» EXERCISE DIRECTIONS:
All lines with the word "help" in the material below are required.

^^^^^^^^^^^^^^^^

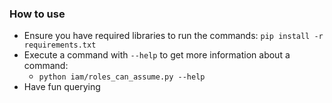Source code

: ### How to use
- Ensure you have required libraries to run the commands: `pip install -r requirements.txt`
- Execute a command with `--help` to get more information about a command:
  - `python iam/roles_can_assume.py --help`
- Have fun querying

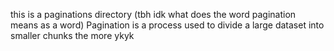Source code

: this is a paginations directory (tbh idk what does the word pagination means as a word)
Pagination is a process used to divide a large dataset into smaller chunks
the more ykyk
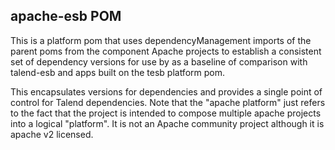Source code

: apache-esb POM
--------------

This is a platform pom that uses dependencyManagement imports of the parent poms
from the component Apache projects to establish a consistent set of dependency
versions for use by as a baseline of comparison with talend-esb and apps built
on the tesb platform pom.

This encapsulates versions for dependencies and provides a
single point of control for Talend dependencies.  Note that the "apache
platform" just refers to the fact that the project is intended to compose
multiple apache projects into a logical "platform".  It is not an Apache
community project although it is apache v2 licensed.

^^^^^^^^^^^^^^^^

» YOUR RESPONSE:
- Execute a command with `--help` to get more information about a command:
  - `python iam/roles_can_assume.py --help`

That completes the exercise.